It’s been my experience that you’ve got to have leisure to be unhappy. Half the troubles in this world are imaginary, and it takes time to think them up. But it’s these oftener than the real troubles that break a young husband’s back or a young wife’s heart.
A few men and more women can be happy idle when they’re single, but once you marry them to each other they’ve got to find work or they’ll find trouble. Everybody’s got to raise something in this world, and unless people raise a job, or crops, or children, they’ll raise Cain. You can ride three miles on the trolley car to the Stock Yards every morning and find happiness at the end of the trip, but you may chase it all over the world in a steam yacht without catching up with it. A woman can find fun from the basement to the nursery of her own house, but give her a license to gad the streets and a bunch of matinee tickets and shell find discontent. There’s always an idle woman or an idle man in every divorce case. When the man earns the bread in the sweat of his brow, it’s right that the woman should perspire a little baking it.
There are two kinds of discontent in this world—the discontent that works and the discontent that wrings its hands. The first gets what it wants, and the second loses what it has. There’s no cure for the first but success; and there’s no cure at all for the second, especially if a woman has it; for she doesn’t know what she wants, and so you can’t give it to her.
Happiness is like salvation—a state of grace that makes you enjoy the good things you’ve got and keep reaching out, for better ones in the hereafter.
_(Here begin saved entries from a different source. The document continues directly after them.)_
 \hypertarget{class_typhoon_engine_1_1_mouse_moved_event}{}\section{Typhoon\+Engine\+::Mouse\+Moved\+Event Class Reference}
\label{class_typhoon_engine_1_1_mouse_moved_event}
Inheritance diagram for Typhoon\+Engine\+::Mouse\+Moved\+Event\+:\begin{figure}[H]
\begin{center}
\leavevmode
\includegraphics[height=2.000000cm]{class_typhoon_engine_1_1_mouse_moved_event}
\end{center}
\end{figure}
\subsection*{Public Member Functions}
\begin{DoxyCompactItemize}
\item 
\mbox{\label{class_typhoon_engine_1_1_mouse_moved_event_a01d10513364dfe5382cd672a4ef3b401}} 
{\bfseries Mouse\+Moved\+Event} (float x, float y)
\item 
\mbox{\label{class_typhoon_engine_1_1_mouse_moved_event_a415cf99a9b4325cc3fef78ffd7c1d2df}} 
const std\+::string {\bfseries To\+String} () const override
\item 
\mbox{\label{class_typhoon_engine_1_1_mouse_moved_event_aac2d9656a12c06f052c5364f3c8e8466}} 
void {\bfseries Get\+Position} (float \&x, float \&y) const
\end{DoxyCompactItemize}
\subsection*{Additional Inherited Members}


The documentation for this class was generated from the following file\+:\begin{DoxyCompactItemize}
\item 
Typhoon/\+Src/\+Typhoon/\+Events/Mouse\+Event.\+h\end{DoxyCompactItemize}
And home isn’t what’s around you, but what’s inside you.
I had a pretty good illustration of this whole thing some years ago when a foolish old uncle died and left my cellar boss, Mike Shaughnessy, a million dollars. I didn’t bother about it particularly, for he’d always been a pretty level-headed old Mick, and I supposed that he’d put the money in pickle and keep right along at his job. But one morning, when he came rooting and grunting into my office in a sort of casual way, trying to keep a plug hat from falling off the back of his head, I knew that he was going to fly the track. Started in to tell me that his extensive property interests demanded all his attention now, but I cut it short with:
“Mike, you’ve been a blamed good cellar boss, but you’re going to make a blamed bad millionaire. Think it over.”
Well, sir, I’m hanged if that fellow, whom I’d raised from the time he was old enough to poke a barrel along the runways with a pointed stick, didn’t blow a cloud of cigar smoke in my face to show that he was just as big as I was, and start tight in to regularly cuss me out. But he didn’t get very far. I simply looked at Mm, and said sudden, “Git, you Mick,” and he wilted back out of the office just as easy as if he hadn’t had ten cents.
I heard of him off and on for the next year, putting up a house on Michigan Avenue, buying hand-painted pictures by the square foot and paying for them by the square inch—for his wife had decided that they must occupy their proper station in society—and generally building up a mighty high rating as a good thing.